- Plain-text document sources
# # #

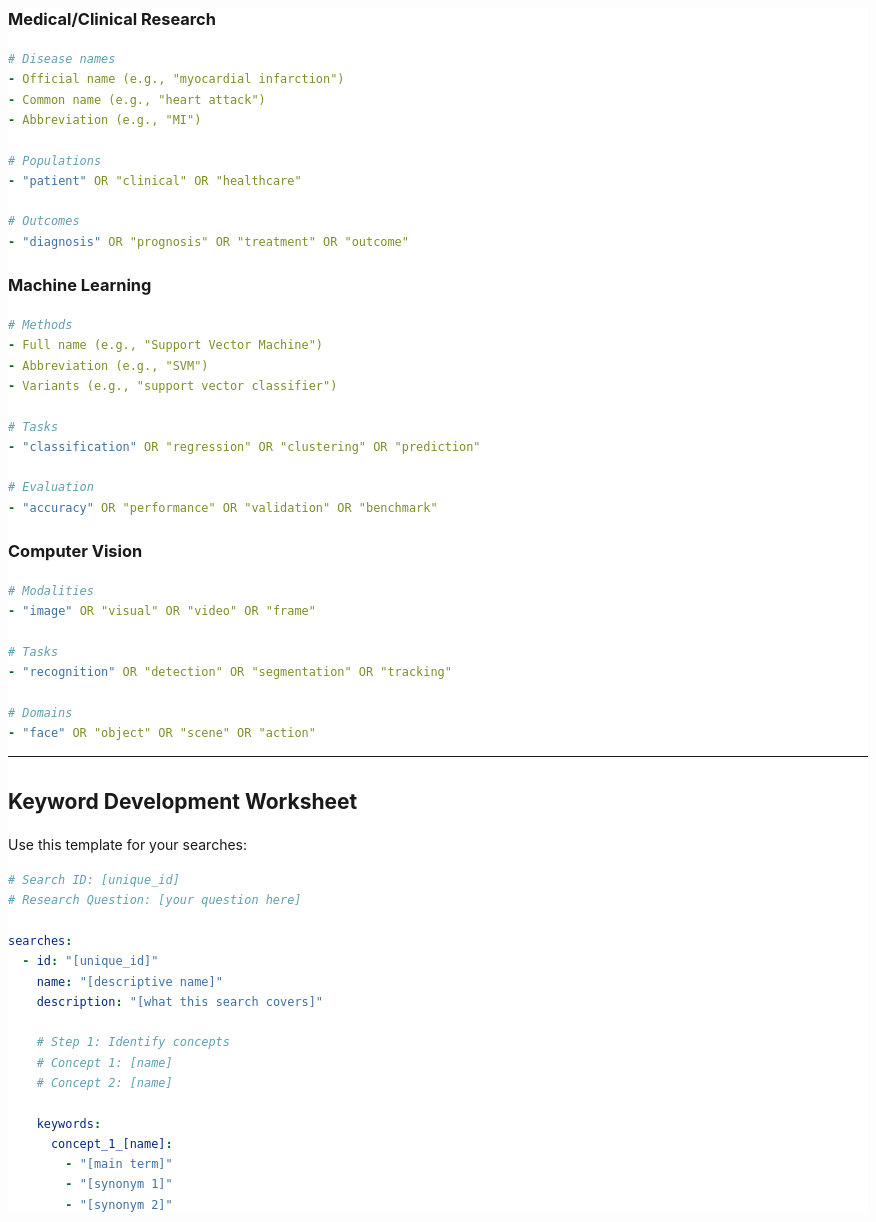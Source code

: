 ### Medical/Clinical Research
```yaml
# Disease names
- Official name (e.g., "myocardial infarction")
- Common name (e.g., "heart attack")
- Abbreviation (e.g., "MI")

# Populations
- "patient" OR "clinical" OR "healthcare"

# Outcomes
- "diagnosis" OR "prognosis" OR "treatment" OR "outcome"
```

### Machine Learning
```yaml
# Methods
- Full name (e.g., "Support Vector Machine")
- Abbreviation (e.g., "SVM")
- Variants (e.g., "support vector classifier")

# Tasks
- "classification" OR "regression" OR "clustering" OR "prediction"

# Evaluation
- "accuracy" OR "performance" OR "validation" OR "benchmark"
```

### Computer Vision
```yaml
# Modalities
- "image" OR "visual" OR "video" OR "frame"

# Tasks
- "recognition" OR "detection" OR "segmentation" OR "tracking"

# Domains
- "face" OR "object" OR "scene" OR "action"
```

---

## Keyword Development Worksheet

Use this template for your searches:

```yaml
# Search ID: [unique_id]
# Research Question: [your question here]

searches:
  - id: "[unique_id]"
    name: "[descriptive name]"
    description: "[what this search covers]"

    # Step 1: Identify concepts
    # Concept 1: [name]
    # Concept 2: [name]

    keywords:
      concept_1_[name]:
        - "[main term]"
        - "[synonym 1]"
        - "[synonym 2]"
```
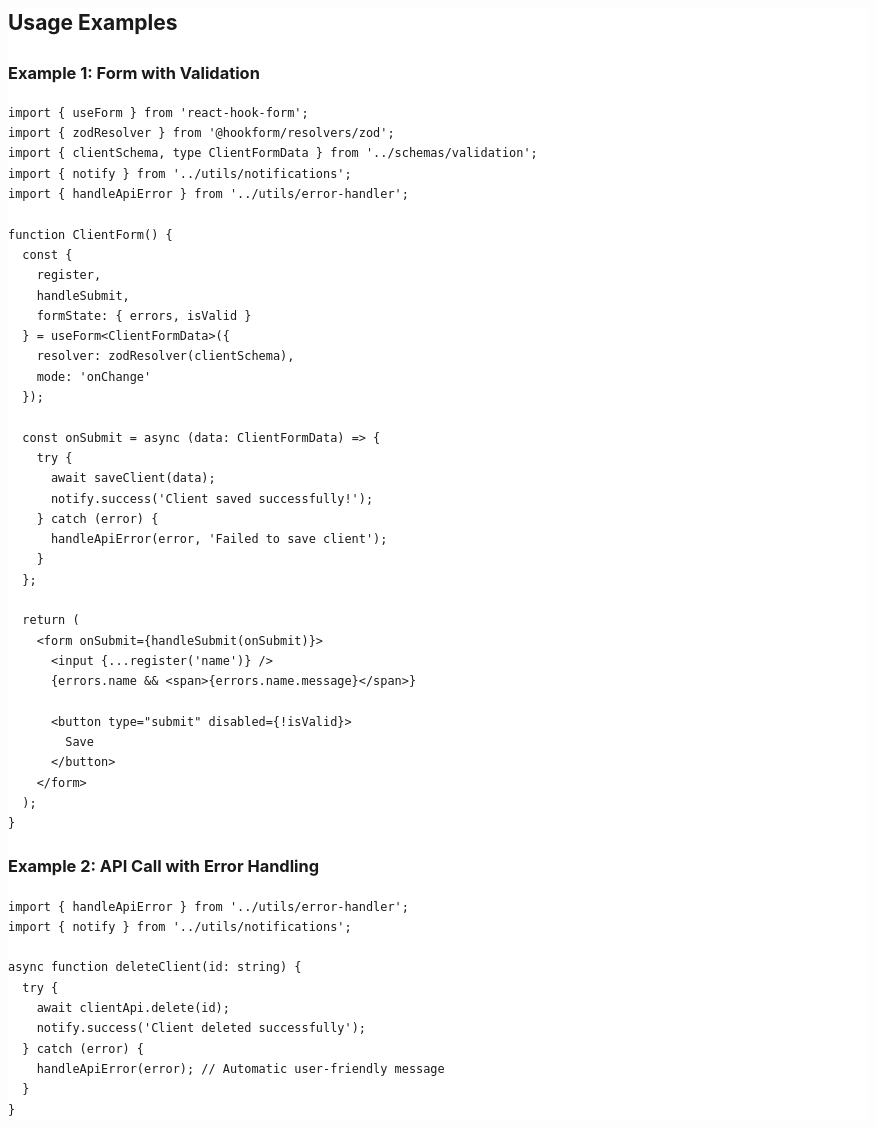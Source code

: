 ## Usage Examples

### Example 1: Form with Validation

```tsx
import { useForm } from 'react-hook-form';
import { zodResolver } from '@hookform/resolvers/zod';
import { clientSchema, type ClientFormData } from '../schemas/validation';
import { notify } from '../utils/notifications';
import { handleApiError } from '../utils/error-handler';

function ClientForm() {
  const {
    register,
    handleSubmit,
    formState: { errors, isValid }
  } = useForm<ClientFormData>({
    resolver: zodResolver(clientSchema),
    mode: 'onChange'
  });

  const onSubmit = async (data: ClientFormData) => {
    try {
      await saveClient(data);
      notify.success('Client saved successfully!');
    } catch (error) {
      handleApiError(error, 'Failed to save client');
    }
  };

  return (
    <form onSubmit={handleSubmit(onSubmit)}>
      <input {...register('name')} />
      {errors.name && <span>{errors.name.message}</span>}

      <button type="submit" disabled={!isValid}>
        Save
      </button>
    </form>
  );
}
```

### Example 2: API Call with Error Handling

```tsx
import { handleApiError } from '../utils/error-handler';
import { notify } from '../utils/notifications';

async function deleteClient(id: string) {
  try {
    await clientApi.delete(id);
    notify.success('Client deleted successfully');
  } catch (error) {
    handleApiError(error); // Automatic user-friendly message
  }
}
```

# # #

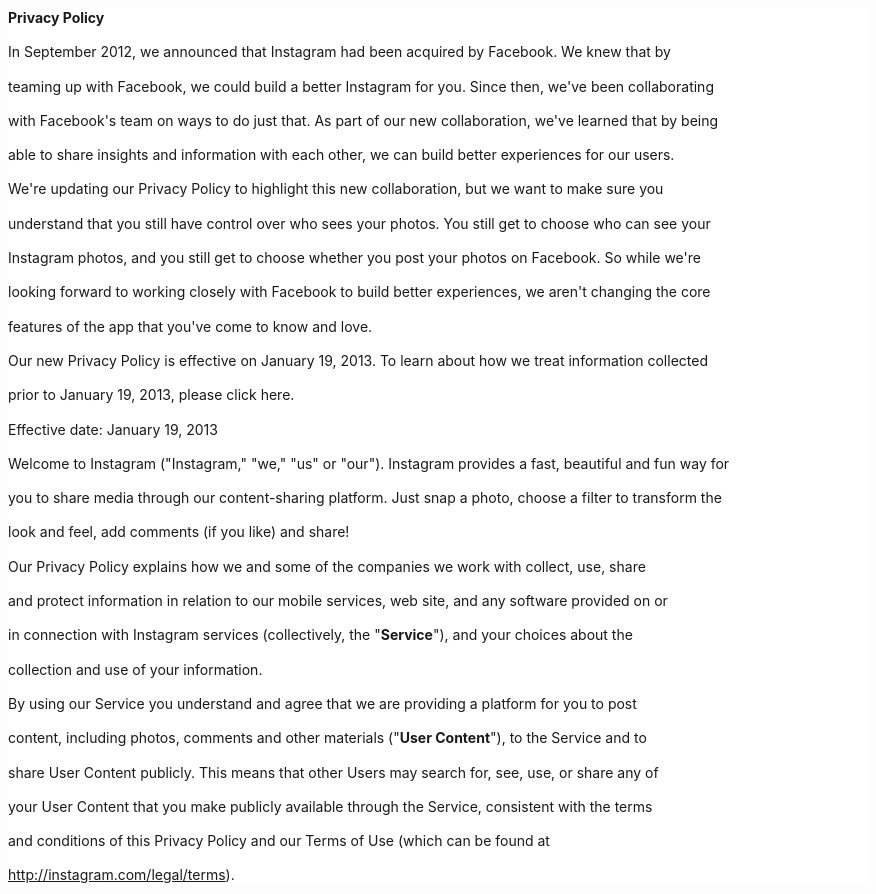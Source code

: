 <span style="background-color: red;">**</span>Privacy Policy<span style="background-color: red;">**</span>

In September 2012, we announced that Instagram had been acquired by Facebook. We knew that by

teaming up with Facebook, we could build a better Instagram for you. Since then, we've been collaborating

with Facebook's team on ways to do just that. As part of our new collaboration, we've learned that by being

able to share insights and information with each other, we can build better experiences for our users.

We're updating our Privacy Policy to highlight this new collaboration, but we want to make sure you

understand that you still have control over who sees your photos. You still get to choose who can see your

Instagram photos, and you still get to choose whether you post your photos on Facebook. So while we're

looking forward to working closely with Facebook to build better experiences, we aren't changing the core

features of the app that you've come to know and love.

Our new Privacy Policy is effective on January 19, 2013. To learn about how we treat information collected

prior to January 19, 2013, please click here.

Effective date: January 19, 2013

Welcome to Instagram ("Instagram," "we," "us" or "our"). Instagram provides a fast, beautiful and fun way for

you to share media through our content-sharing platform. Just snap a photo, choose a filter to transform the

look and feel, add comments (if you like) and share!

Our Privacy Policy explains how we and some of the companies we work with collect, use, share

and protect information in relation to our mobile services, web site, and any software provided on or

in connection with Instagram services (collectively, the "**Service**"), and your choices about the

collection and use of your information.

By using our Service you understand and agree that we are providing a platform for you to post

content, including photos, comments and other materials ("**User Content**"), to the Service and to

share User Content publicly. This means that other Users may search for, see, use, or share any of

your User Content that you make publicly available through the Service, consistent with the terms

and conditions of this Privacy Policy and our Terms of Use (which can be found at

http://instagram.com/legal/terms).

# # #

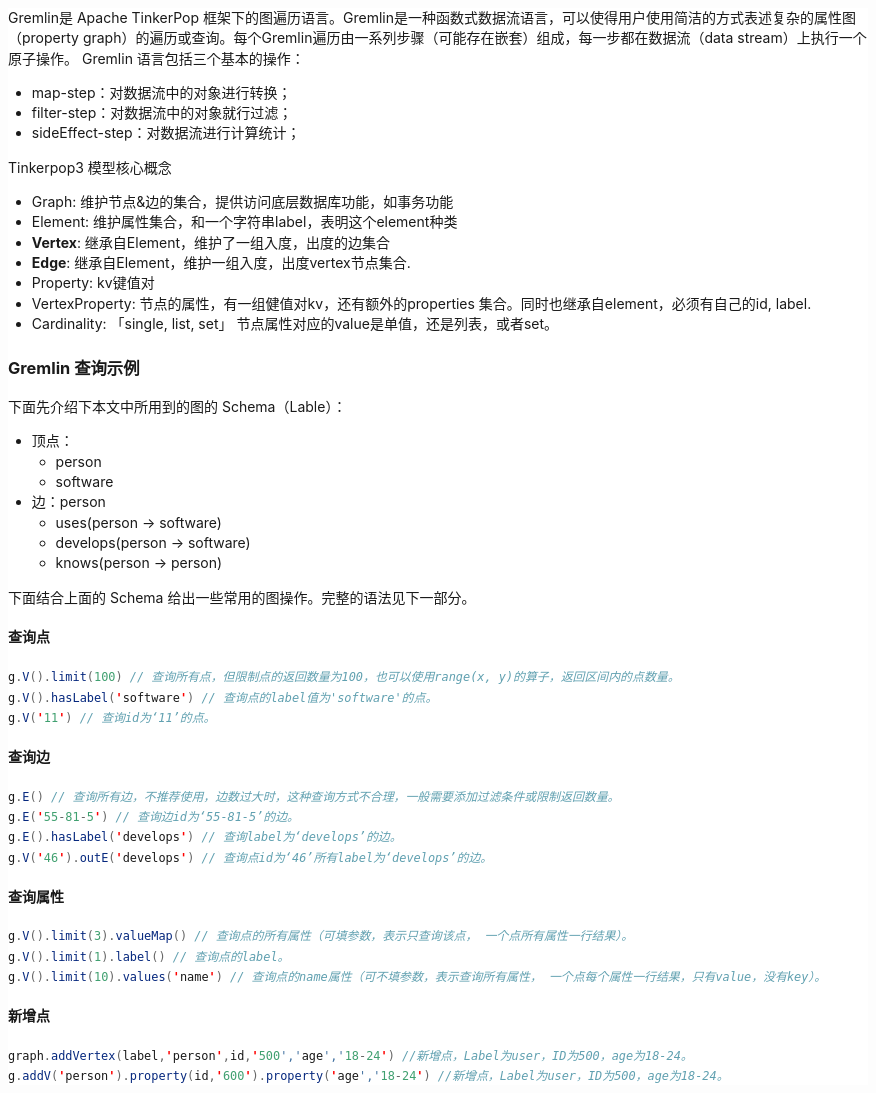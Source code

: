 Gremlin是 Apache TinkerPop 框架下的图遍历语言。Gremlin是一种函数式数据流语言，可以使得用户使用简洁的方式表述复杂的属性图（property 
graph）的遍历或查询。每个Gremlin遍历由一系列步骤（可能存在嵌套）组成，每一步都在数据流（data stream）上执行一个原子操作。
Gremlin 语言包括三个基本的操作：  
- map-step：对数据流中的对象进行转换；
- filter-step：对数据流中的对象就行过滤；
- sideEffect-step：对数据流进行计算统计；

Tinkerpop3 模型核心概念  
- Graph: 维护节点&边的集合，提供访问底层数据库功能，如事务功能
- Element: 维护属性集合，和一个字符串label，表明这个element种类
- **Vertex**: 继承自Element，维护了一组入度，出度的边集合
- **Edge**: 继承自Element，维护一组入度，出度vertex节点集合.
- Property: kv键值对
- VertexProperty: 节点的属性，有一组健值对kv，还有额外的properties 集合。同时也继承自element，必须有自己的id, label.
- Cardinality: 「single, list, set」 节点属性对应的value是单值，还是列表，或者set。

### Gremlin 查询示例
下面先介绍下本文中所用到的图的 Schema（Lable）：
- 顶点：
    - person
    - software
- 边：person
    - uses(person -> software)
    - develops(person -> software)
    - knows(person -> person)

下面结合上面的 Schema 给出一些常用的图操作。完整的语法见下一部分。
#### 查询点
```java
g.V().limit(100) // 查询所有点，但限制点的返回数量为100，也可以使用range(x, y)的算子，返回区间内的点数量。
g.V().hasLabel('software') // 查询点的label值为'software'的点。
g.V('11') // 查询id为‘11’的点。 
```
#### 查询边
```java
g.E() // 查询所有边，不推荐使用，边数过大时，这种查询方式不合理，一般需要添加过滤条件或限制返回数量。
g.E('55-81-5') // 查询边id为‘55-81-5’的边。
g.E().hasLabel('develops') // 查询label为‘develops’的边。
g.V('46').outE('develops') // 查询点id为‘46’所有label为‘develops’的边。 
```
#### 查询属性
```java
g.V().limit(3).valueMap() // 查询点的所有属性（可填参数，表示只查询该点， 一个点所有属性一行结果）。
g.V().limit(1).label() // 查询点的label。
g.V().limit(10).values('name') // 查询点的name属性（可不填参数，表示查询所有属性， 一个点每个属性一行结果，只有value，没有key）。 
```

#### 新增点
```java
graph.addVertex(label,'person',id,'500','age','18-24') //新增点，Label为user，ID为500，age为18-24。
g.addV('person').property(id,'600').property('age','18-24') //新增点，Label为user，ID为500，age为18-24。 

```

# # #

- Assignment
Look above for the line containing "understand that you". Output from there through the line containing "Welcome to Instagram", exactly and inclusively.

- Answer to the problem
understand that you still have control over who sees your photos. You still get to choose who can see your

Instagram photos, and you still get to choose whether you post your photos on Facebook. So while we're

looking forward to working closely with Facebook to build better experiences, we aren't changing the core

features of the app that you've come to know and love.

Our new Privacy Policy is effective on January 19, 2013. To learn about how we treat information collected

prior to January 19, 2013, please click here.

Effective date: January 19, 2013

Welcome to Instagram ("Instagram," "we," "us" or "our"). Instagram provides a fast, beautiful and fun way for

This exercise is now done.